--- Work instruction ---
Where the word "Layer" shows up in a line below, that line is counted. State how many lines are counted, without any other words.

*** Opening Input data ***

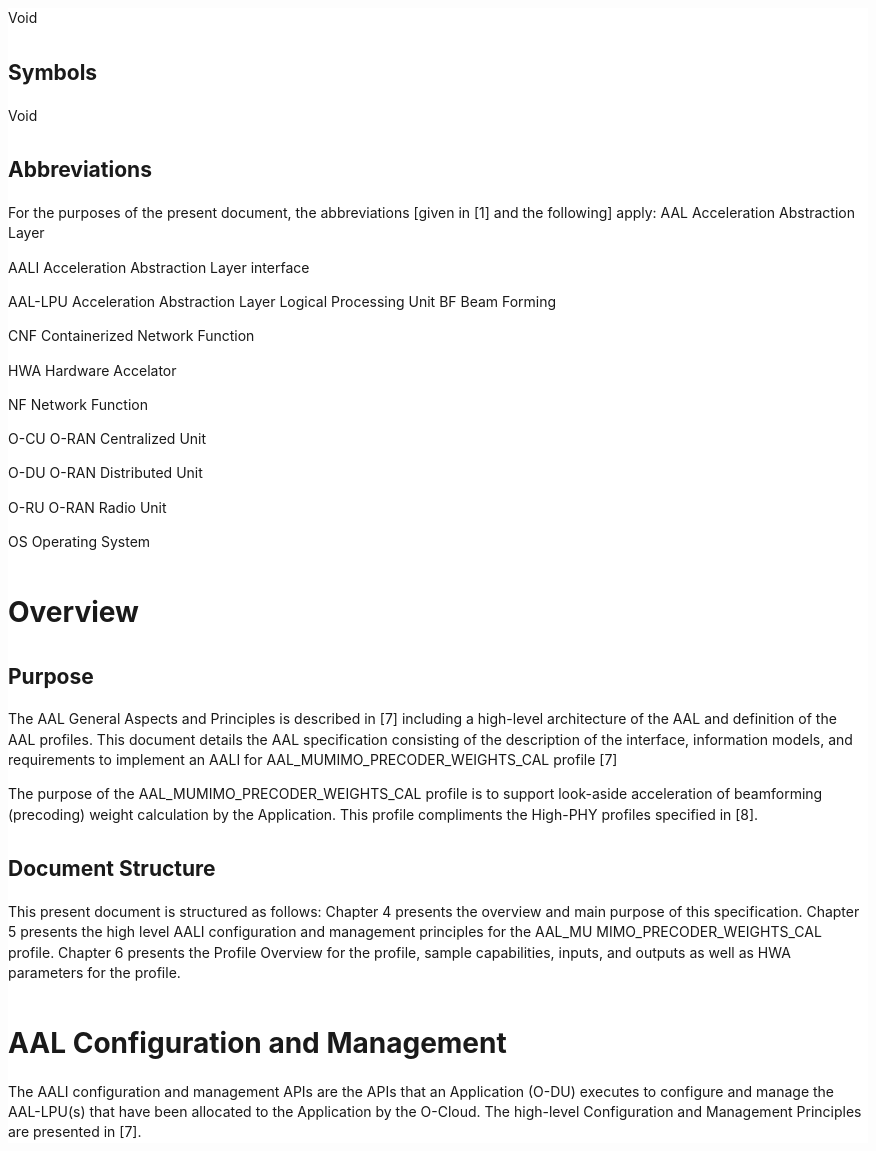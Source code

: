 Void

## Symbols

Void

## Abbreviations

For the purposes of the present document, the abbreviations [given in [1] and the following] apply: AAL Acceleration Abstraction Layer

AALI Acceleration Abstraction Layer interface

AAL-LPU Acceleration Abstraction Layer Logical Processing Unit BF Beam Forming

CNF Containerized Network Function

HWA Hardware Accelator

NF Network Function

O-CU O-RAN Centralized Unit

O-DU O-RAN Distributed Unit

O-RU O-RAN Radio Unit

OS Operating System

# Overview

## Purpose

The AAL General Aspects and Principles is described in [7] including a high-level architecture of the AAL and definition of the AAL profiles. This document details the AAL specification consisting of the description of the interface, information models, and requirements to implement an AALI for AAL\_MUMIMO\_PRECODER\_WEIGHTS\_CAL profile [7]

The purpose of the AAL\_MUMIMO\_PRECODER\_WEIGHTS\_CAL profile is to support look-aside acceleration of beamforming (precoding) weight calculation by the Application. This profile compliments the High-PHY profiles specified in [8].

## Document Structure

This present document is structured as follows: Chapter 4 presents the overview and main purpose of this specification. Chapter 5 presents the high level AALI configuration and management principles for the AAL\_MU MIMO\_PRECODER\_WEIGHTS\_CAL profile. Chapter 6 presents the Profile Overview for the profile, sample capabilities, inputs, and outputs as well as HWA parameters for the profile.

# AAL Configuration and Management

The AALI configuration and management APIs are the APIs that an Application (O-DU) executes to configure and manage the AAL-LPU(s) that have been allocated to the Application by the O-Cloud. The high-level Configuration and Management Principles are presented in [7].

*** Closing Input data ***

--- Answer box ---
3